[DATA LISTING — start]
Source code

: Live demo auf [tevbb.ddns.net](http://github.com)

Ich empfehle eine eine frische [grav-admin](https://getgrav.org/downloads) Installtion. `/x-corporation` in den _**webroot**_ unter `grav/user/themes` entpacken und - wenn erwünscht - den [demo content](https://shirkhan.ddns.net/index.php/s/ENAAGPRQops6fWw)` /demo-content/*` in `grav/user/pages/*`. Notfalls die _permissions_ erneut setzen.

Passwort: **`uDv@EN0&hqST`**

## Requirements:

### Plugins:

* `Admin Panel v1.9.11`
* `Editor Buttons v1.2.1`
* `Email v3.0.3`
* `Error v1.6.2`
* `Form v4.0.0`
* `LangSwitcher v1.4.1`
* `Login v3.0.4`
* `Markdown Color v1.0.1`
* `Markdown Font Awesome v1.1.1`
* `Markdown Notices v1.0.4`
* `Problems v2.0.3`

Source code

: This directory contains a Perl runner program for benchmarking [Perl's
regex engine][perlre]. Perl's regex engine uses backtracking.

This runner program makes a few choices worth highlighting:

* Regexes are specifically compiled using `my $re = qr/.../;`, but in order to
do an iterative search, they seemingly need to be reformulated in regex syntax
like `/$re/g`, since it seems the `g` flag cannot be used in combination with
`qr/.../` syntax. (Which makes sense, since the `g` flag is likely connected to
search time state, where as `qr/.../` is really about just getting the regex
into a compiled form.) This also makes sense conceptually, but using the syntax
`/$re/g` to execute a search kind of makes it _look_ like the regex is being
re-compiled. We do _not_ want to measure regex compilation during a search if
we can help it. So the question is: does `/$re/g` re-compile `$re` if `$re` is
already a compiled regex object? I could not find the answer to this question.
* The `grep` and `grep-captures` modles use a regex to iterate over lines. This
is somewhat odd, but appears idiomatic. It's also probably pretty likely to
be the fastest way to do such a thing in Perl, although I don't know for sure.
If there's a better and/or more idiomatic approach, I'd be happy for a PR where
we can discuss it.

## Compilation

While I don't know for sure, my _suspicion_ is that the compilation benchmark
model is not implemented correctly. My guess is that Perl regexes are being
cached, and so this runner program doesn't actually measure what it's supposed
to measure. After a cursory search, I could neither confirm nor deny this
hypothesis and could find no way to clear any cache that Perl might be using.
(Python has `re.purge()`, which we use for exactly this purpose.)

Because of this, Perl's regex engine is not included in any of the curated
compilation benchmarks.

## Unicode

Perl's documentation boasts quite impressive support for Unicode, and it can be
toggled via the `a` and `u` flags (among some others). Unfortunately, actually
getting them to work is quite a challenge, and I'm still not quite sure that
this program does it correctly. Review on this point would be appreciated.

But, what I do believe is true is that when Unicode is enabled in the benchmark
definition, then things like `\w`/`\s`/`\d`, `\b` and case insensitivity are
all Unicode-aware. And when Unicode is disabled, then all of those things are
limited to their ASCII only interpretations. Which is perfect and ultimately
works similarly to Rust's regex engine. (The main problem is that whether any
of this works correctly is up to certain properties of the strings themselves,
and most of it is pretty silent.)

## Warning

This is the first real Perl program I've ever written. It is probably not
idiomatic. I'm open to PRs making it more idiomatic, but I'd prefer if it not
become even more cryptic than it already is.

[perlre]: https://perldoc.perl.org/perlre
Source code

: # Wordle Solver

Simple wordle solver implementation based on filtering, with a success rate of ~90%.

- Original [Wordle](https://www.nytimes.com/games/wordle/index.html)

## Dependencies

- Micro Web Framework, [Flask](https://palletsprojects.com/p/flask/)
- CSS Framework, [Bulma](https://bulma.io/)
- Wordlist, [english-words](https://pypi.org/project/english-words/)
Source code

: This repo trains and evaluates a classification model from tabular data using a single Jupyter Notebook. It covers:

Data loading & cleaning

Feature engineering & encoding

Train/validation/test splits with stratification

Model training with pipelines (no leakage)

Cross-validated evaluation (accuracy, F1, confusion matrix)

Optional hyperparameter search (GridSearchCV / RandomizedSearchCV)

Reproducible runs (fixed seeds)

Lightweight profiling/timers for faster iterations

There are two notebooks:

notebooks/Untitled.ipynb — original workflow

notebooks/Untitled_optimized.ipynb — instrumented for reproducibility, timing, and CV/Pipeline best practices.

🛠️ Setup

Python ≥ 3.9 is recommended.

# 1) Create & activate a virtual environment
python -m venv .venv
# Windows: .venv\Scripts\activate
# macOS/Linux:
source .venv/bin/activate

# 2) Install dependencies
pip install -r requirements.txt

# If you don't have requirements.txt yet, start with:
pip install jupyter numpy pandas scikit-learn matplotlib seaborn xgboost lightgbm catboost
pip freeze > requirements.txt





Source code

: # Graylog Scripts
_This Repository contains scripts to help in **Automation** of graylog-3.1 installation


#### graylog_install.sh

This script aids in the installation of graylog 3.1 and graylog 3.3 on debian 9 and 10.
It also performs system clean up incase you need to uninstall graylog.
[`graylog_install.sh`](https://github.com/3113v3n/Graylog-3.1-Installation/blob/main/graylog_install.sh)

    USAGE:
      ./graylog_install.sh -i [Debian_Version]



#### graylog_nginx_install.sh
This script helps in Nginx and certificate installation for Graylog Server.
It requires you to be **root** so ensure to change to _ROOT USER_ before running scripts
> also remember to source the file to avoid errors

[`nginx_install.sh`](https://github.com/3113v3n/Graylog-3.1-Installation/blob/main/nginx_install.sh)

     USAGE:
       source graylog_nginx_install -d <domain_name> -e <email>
[DATA LISTING — finish]
- [WHAT THE EXERCISE ASKS]:
The records above need copying again. Keep each word as it is.

- [THE COMPLETED TASK]:
Source code

: Live demo auf [tevbb.ddns.net](http://github.com)

Ich empfehle eine eine frische [grav-admin](https://getgrav.org/downloads) Installtion. `/x-corporation` in den _**webroot**_ unter `grav/user/themes` entpacken und - wenn erwünscht - den [demo content](https://shirkhan.ddns.net/index.php/s/ENAAGPRQops6fWw)` /demo-content/*` in `grav/user/pages/*`. Notfalls die _permissions_ erneut setzen.

Passwort: **`uDv@EN0&hqST`**

## Requirements:

### Plugins:

* `Admin Panel v1.9.11`
* `Editor Buttons v1.2.1`
* `Email v3.0.3`
* `Error v1.6.2`
* `Form v4.0.0`
* `LangSwitcher v1.4.1`
* `Login v3.0.4`
* `Markdown Color v1.0.1`
* `Markdown Font Awesome v1.1.1`
* `Markdown Notices v1.0.4`
* `Problems v2.0.3`

Source code

: This directory contains a Perl runner program for benchmarking [Perl's
regex engine][perlre]. Perl's regex engine uses backtracking.

This runner program makes a few choices worth highlighting:

* Regexes are specifically compiled using `my $re = qr/.../;`, but in order to
do an iterative search, they seemingly need to be reformulated in regex syntax
like `/$re/g`, since it seems the `g` flag cannot be used in combination with
`qr/.../` syntax. (Which makes sense, since the `g` flag is likely connected to
search time state, where as `qr/.../` is really about just getting the regex
into a compiled form.) This also makes sense conceptually, but using the syntax
`/$re/g` to execute a search kind of makes it _look_ like the regex is being
re-compiled. We do _not_ want to measure regex compilation during a search if
we can help it. So the question is: does `/$re/g` re-compile `$re` if `$re` is
already a compiled regex object? I could not find the answer to this question.
* The `grep` and `grep-captures` modles use a regex to iterate over lines. This
is somewhat odd, but appears idiomatic. It's also probably pretty likely to
be the fastest way to do such a thing in Perl, although I don't know for sure.
If there's a better and/or more idiomatic approach, I'd be happy for a PR where
we can discuss it.

## Compilation

While I don't know for sure, my _suspicion_ is that the compilation benchmark
model is not implemented correctly. My guess is that Perl regexes are being
cached, and so this runner program doesn't actually measure what it's supposed
to measure. After a cursory search, I could neither confirm nor deny this
hypothesis and could find no way to clear any cache that Perl might be using.
(Python has `re.purge()`, which we use for exactly this purpose.)

Because of this, Perl's regex engine is not included in any of the curated
compilation benchmarks.

## Unicode

Perl's documentation boasts quite impressive support for Unicode, and it can be
toggled via the `a` and `u` flags (among some others). Unfortunately, actually
getting them to work is quite a challenge, and I'm still not quite sure that
this program does it correctly. Review on this point would be appreciated.

But, what I do believe is true is that when Unicode is enabled in the benchmark
definition, then things like `\w`/`\s`/`\d`, `\b` and case insensitivity are
all Unicode-aware. And when Unicode is disabled, then all of those things are
limited to their ASCII only interpretations. Which is perfect and ultimately
works similarly to Rust's regex engine. (The main problem is that whether any
of this works correctly is up to certain properties of the strings themselves,
and most of it is pretty silent.)

## Warning

This is the first real Perl program I've ever written. It is probably not
idiomatic. I'm open to PRs making it more idiomatic, but I'd prefer if it not
become even more cryptic than it already is.

[perlre]: https://perldoc.perl.org/perlre
Source code

: # Wordle Solver

Simple wordle solver implementation based on filtering, with a success rate of ~90%.

- Original [Wordle](https://www.nytimes.com/games/wordle/index.html)

## Dependencies

- Micro Web Framework, [Flask](https://palletsprojects.com/p/flask/)
- CSS Framework, [Bulma](https://bulma.io/)
- Wordlist, [english-words](https://pypi.org/project/english-words/)
Source code

: This repo trains and evaluates a classification model from tabular data using a single Jupyter Notebook. It covers:

Data loading & cleaning

Feature engineering & encoding

Train/validation/test splits with stratification

Model training with pipelines (no leakage)

Cross-validated evaluation (accuracy, F1, confusion matrix)

Optional hyperparameter search (GridSearchCV / RandomizedSearchCV)

Reproducible runs (fixed seeds)

Lightweight profiling/timers for faster iterations

There are two notebooks:

notebooks/Untitled.ipynb — original workflow

notebooks/Untitled_optimized.ipynb — instrumented for reproducibility, timing, and CV/Pipeline best practices.

🛠️ Setup

Python ≥ 3.9 is recommended.

# 1) Create & activate a virtual environment
python -m venv .venv
# Windows: .venv\Scripts\activate
# macOS/Linux:
source .venv/bin/activate

# 2) Install dependencies
pip install -r requirements.txt

# If you don't have requirements.txt yet, start with:
pip install jupyter numpy pandas scikit-learn matplotlib seaborn xgboost lightgbm catboost
pip freeze > requirements.txt





Source code

: # Graylog Scripts
_This Repository contains scripts to help in **Automation** of graylog-3.1 installation


#### graylog_install.sh

This script aids in the installation of graylog 3.1 and graylog 3.3 on debian 9 and 10.
It also performs system clean up incase you need to uninstall graylog.
[`graylog_install.sh`](https://github.com/3113v3n/Graylog-3.1-Installation/blob/main/graylog_install.sh)

    USAGE:
      ./graylog_install.sh -i [Debian_Version]



#### graylog_nginx_install.sh
This script helps in Nginx and certificate installation for Graylog Server.
It requires you to be **root** so ensure to change to _ROOT USER_ before running scripts
> also remember to source the file to avoid errors

[`nginx_install.sh`](https://github.com/3113v3n/Graylog-3.1-Installation/blob/main/nginx_install.sh)

     USAGE:
       source graylog_nginx_install -d <domain_name> -e <email>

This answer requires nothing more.